Articles

December 8, 2013
 

OSCARLAND: LA and Boston Don’t Clear Anything Up

 

A messy awards season became even messier with the results of today’s critics group awards.

The big prize of the day was the Los Angeles Film Critics Association, which… tied.  Full results are here, but Best Picture went both to Gravity and Her, as different a pair of science-fiction stories as one can imagine.  That will help both films capitalize on the co-win (as will the fact that both were released by Warners), and it’s a particular help for Her, which is now very much in the Oscar race with this victory and last week’s at the National Board of Review.  Also boosted:  Bruce Dern, who took the Best Actor prize for Nebraska.  Best Actress?  Another tie, this time frontrunner Cate Blanchett for Blue Jasmine with Adele Exarchopolous for Blue Is the Warmest Color, which also took Best Foreign Film.  Exarchopolous is going to have a tough time squeezing into a very crowded Best Actress field, so anything that puts her on an equal plane with Blanchett is great news.  (Blue, incidentally, isn’t eligible for the Best Foreign Film Oscar due to arcane release-date rules.)  One guess how Best Supporting Actor turned out?  Yep, a tie, again between a frontrunner and an outlier, but even more so:  Jared Leto for Dallas Buyers Club with James Franco for his flashy gangsta turn in Spring Breakers.  It seems overwhelmingly unlikely that Franco can get any Oscar traction for that part, but who knows.  The LA critics calmed down for Best Director, which went to Alfonso Cuaron for Gravity, Best Supporting Actress to Lupita Nyong’o for 12 Years A Slave and Best Screenplay to Before Midnight.  Best Documentary was won by Sarah Polley’s Stories We Tell, which has been doing very well with awards groups so far, but (for reasons that would require a Spoiler Alert) may have trouble with Academy documentarian traditionalists.

That gave one-time frontrunner 12 Years A Slave only one LA Critics award (Chiwetel Ejiofor was runner-up for Best Actor), confirming that the film which a month ago looked to be the virtually unanimous critical choice is now treading water.  It fared better with the Boston Society of Film Critics… but with a big asterisk.  12 Years took Best Picture, Best Actor and Best Director, but 5 of the 15 members of the group were unable to attend a last-minute screening of The Wolf of Wall Street–which still came in a close 2d place in all of those categories.  So 12 Years may have had luck and bad scheduling to thank for its wins.  Other awards went to Blanchett for Best Actress, Enough Said‘s James Gandolfini for Best Supporting Actor (Enough Said also took Best Screenplay for Nicole Holofcener), Nebraska‘s June Squibb for Best Supporting Actress, and The Act of Killing for Best Documentary.  A full list of winners is here.

Also, an organization calling itself New York Film Critics Online went in a big way for 12 Years, giving it Best Picture, Best Actor and Best Supporting Actress, while Best Director went to Alfonso Cuaron, Best Actress to Cate Blanchett, Best Supporting Actor to Jared Leto, Best Screenplay to Spike Jonze for Her, and Best Documentary to The Act of Killing.  (The full list is here.)  It’s always nice to win something, but these awards are third-tier at best.
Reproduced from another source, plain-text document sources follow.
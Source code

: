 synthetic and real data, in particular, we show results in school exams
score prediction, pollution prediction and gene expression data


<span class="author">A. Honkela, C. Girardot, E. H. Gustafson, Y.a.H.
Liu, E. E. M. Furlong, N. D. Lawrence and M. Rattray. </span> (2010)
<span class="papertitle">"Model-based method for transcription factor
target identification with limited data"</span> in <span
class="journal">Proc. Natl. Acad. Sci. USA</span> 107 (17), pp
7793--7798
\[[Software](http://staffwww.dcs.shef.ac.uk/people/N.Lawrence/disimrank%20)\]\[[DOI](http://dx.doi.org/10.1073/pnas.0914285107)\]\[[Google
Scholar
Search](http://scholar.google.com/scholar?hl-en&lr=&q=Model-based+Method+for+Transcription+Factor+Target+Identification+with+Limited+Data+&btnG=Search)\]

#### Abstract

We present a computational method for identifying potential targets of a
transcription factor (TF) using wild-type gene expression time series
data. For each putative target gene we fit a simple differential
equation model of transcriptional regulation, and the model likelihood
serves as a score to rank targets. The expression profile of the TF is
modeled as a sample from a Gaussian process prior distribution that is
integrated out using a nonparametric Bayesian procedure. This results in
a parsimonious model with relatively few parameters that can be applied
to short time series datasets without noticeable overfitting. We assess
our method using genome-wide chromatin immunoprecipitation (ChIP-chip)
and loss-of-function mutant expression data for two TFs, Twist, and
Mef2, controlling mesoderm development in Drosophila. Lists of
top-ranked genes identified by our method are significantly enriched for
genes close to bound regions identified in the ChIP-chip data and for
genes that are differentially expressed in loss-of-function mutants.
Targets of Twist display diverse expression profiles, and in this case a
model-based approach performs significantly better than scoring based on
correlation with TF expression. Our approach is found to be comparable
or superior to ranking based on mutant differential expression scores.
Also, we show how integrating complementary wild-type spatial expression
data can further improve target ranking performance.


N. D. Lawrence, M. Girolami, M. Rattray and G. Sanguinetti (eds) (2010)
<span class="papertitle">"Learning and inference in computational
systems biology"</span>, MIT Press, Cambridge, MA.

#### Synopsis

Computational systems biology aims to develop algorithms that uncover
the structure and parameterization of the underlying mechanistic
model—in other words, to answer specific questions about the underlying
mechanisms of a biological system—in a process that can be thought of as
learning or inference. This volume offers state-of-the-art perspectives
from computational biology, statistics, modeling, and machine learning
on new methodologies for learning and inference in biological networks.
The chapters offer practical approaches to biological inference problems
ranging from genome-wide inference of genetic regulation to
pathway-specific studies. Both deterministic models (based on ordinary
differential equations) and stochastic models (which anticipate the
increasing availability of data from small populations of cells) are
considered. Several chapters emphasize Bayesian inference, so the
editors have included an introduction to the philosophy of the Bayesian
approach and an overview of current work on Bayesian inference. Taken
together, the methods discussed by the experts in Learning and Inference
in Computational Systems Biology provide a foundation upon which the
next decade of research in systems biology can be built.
So after a week of awards, where are we?  Any hope 12 Years A Slave had of being an overwhelming frontrunner are gone, as Best Picture awards have been spread between it, Her, American Hustle, Inside Llewyn Davis and Gravity–now 12 Years will have to hope there’s a backlash to the backlash.  Cate Blanchett is firmly in the lead for Best Actress, as is Jared Leto for Best Supporting Actor, but Best Actor is all over the place, with wins for Ejiofor, Dern and Robert Redford.  The same is true for Best Supporting Actress, split between Lupita Nyong’o, Jennifer Lawrence, Octavia Spencer and June Squibb.

The week ahead is a big one, but not a dispositive one, as the main events will be the announcements of nominations for the Screen Actors Guild and Golden Globe awards.  Since these are lists of nominees and not winners, the main thing will be not to get shut out.

 

 

 



About the Author

Mitch Salem
MITCH SALEM has worked on the business side of the entertainment industry for 20 years, as a senior business affairs executive and attorney for such companies as NBC, ABC, USA, Syfy, Bravo, and BermanBraun Productions, and before that, at the NY law firm of Weil, Gotshal & Manges. During all that, he has more or less constantly been going to the movies and watching TV, and writing about both since the 1980s. His film reviews also currently appear on screened.com and the-burg.com. In addition, he is co-writer of an episode of the television series "Felicity."